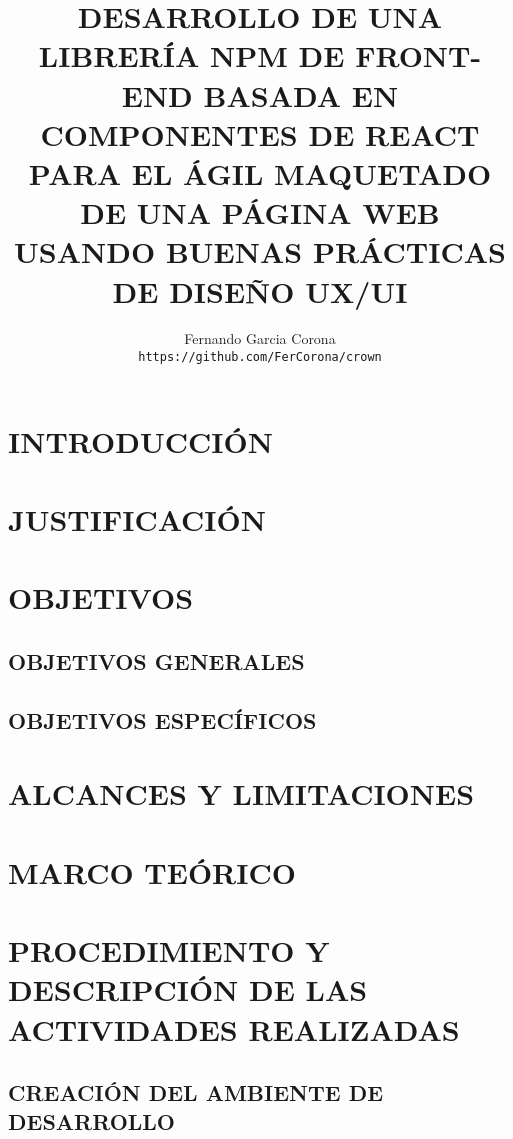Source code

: \documentclass[a4paper,12pt]{report}
\author{
  Fernando Garcia Corona\\
  \texttt{https://github.com/FerCorona/crown}
}
\title{DESARROLLO DE UNA LIBRERÍA NPM DE FRONT-END BASADA EN COMPONENTES DE REACT PARA EL ÁGIL MAQUETADO DE UNA PÁGINA WEB USANDO BUENAS PRÁCTICAS DE DISEÑO UX/UI}
\begin{document}
	\maketitle

	\tableofcontents
	
		\chapter {INTRODUCCIÓN}
			
		\chapter {JUSTIFICACIÓN }
			
		
		\chapter {OBJETIVOS }
			\section {OBJETIVOS GENERALES}
				
			
			\section {OBJETIVOS ESPECÍFICOS} 
				
			
		\chapter {ALCANCES Y LIMITACIONES }
		
		\chapter {MARCO TEÓRICO  }
			
		
		\chapter {PROCEDIMIENTO Y DESCRIPCIÓN DE LAS ACTIVIDADES REALIZADAS}
			
			
			\section {CREACIÓN DEL AMBIENTE DE DESARROLLO}
				
				
\end{document}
§ §
Work instruction » Would you print all the entries again exactly, minus any pictures?

Reply to the task »
Source code

: \documentclass[a4paper,12pt]{report}
\author{
  Fernando Garcia Corona\\
  \texttt{https://github.com/FerCorona/crown}
}
\title{DESARROLLO DE UNA LIBRERÍA NPM DE FRONT-END BASADA EN COMPONENTES DE REACT PARA EL ÁGIL MAQUETADO DE UNA PÁGINA WEB USANDO BUENAS PRÁCTICAS DE DISEÑO UX/UI}
\begin{document}
	\maketitle

	\tableofcontents
	
		\chapter {INTRODUCCIÓN}
			
		\chapter {JUSTIFICACIÓN }
			
		
		\chapter {OBJETIVOS }
			\section {OBJETIVOS GENERALES}
				
			
			\section {OBJETIVOS ESPECÍFICOS} 
				
			
		\chapter {ALCANCES Y LIMITACIONES }
		
		\chapter {MARCO TEÓRICO  }
			
		
		\chapter {PROCEDIMIENTO Y DESCRIPCIÓN DE LAS ACTIVIDADES REALIZADAS}
			
			
			\section {CREACIÓN DEL AMBIENTE DE DESARROLLO}
				
				
\end{document}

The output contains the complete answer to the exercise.